BEGIN DATASET ENTRIES

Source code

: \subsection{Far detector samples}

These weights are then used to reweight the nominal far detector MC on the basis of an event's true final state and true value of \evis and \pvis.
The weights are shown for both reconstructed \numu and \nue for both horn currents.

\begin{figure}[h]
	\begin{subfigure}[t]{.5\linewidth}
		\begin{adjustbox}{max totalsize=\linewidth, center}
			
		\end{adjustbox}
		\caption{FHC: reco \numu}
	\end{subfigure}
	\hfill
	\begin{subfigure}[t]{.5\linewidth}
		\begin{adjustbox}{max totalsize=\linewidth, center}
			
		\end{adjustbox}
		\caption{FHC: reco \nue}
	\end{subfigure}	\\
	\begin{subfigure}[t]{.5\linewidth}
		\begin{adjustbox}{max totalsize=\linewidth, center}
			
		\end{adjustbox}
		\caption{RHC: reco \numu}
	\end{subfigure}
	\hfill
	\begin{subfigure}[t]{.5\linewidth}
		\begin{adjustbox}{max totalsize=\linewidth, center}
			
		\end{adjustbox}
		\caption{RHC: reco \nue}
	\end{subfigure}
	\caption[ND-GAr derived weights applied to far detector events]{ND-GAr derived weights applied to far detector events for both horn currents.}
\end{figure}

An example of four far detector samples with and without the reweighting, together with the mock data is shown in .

END DATASET ENTRIES
BEGIN DATASET ENTRIES

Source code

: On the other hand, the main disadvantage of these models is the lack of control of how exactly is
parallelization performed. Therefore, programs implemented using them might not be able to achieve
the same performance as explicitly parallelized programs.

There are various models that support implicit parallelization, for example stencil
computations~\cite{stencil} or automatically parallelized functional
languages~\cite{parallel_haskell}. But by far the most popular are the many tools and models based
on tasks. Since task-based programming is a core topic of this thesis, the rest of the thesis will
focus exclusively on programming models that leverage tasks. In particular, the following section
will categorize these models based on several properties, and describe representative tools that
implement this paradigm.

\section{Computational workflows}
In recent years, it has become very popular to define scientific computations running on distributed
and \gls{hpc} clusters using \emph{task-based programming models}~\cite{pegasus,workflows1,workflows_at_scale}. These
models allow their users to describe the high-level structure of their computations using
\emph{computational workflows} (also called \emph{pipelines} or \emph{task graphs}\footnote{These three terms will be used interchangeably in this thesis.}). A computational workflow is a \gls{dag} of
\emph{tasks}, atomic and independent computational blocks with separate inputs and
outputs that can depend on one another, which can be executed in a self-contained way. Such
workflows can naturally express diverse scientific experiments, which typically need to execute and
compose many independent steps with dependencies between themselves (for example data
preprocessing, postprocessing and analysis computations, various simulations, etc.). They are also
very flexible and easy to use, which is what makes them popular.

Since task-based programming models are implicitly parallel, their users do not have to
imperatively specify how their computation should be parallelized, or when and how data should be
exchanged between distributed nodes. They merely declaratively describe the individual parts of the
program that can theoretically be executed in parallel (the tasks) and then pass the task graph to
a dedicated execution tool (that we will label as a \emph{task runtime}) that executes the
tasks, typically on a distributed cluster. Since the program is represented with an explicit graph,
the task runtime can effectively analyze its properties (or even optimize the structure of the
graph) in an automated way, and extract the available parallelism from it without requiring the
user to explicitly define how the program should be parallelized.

END DATASET ENTRIES

**ABOUT THIS EXERCISE**
In the entries, find every line holding "detector" and copy it.

**RESPONSE**
: \subsection{Far detector samples}
These weights are then used to reweight the nominal far detector MC on the basis of an event's true final state and true value of \evis and \pvis.
	\caption[ND-GAr derived weights applied to far detector events]{ND-GAr derived weights applied to far detector events for both horn currents.}
An example of four far detector samples with and without the reweighting, together with the mock data is shown in .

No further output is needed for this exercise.